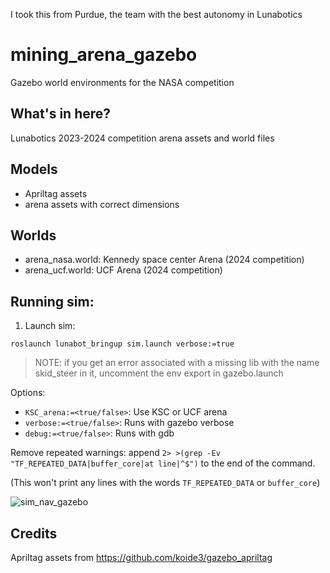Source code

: I took this from Purdue, the team with the best autonomy in Lunabotics

# mining_arena_gazebo
Gazebo world environments for the NASA competition


## What's in here?
Lunabotics 2023-2024 competition arena assets and world files

## Models
- Apriltag assets
- arena assets with correct dimensions
## Worlds
- arena_nasa.world: Kennedy space center Arena (2024 competition)
- arena_ucf.world: UCF Arena (2024 competition)

## Running sim: 
1. Launch sim:
```
roslaunch lunabot_bringup sim.launch verbose:=true
```
> NOTE: if you get an error associated with a missing lib with the name skid_steer in it, uncomment the env export in gazebo.launch

Options:
- `KSC_arena:=<true/false>`: Use KSC or UCF arena
- `verbose:=<true/false>`: Runs with gazebo verbose
- `debug:=<true/false>`: Runs with gdb

Remove repeated warnings: append `2> >(grep -Ev "TF_REPEATED_DATA|buffer_core|at line|^$")` to the end of the command.

(This won't print any lines with the words `TF_REPEATED_DATA` or `buffer_core`)

![sim_nav_gazebo](https://user-images.githubusercontent.com/41026849/163585429-cf9080de-40e7-4be1-9648-d75ab31ae4af.png)

## Credits
Apriltag assets from https://github.com/koide3/gazebo_apriltag
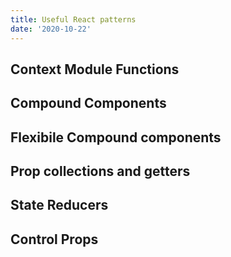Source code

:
 ```yaml
---
title: Useful React patterns
date: '2020-10-22'
---
```


## Context Module Functions

## Compound Components

## Flexibile Compound components

## Prop collections and getters

## State Reducers

## Control Props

**ABOUT THIS EXERCISE:** Counting the line that contains "## Flexibile Compound components" as the first, copy exactly every line through the end of the records, and nothing else.

**SOLVED EXERCISE:**
## Flexibile Compound components

## Prop collections and getters

## State Reducers

## Control Props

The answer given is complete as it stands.